TASK REQUIREMENTS — Since pictures are not wanted in the copy, output only the rest of each record exactly.

+---+

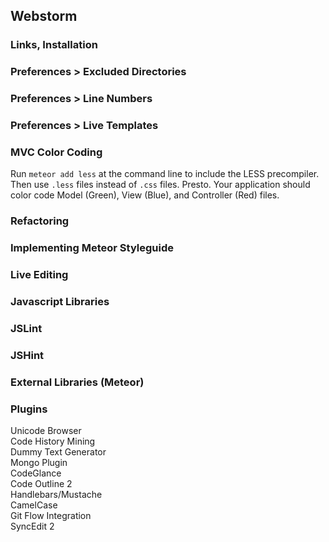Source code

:  
## Webstorm



### Links, Installation


### Preferences > Excluded Directories


### Preferences > Line Numbers


### Preferences > Live Templates


### MVC Color Coding 
Run ``meteor add less`` at the command line to include the LESS precompiler.  Then use ``.less`` files instead of ``.css`` files.  Presto.  Your application should color code Model (Green), View (Blue), and Controller (Red) files.


### Refactoring


### Implementing Meteor Styleguide



### Live Editing


### Javascript Libraries


### JSLint


### JSHint


### External Libraries (Meteor)



### Plugins  
Unicode Browser  
Code History Mining  
Dummy Text Generator  
Mongo Plugin    
CodeGlance  
Code Outline 2  
Handlebars/Mustache  
CamelCase  
Git Flow Integration  
SyncEdit 2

+---+

EXPECTED ANSWER —
Source code

:  
## Webstorm



### Links, Installation


### Preferences > Excluded Directories


### Preferences > Line Numbers


### Preferences > Live Templates


### MVC Color Coding 
Run ``meteor add less`` at the command line to include the LESS precompiler.  Then use ``.less`` files instead of ``.css`` files.  Presto.  Your application should color code Model (Green), View (Blue), and Controller (Red) files.


### Refactoring


### Implementing Meteor Styleguide



### Live Editing


### Javascript Libraries


### JSLint


### JSHint


### External Libraries (Meteor)



### Plugins  
Unicode Browser  
Code History Mining  
Dummy Text Generator  
Mongo Plugin    
CodeGlance  
Code Outline 2  
Handlebars/Mustache  
CamelCase  
Git Flow Integration  
SyncEdit 2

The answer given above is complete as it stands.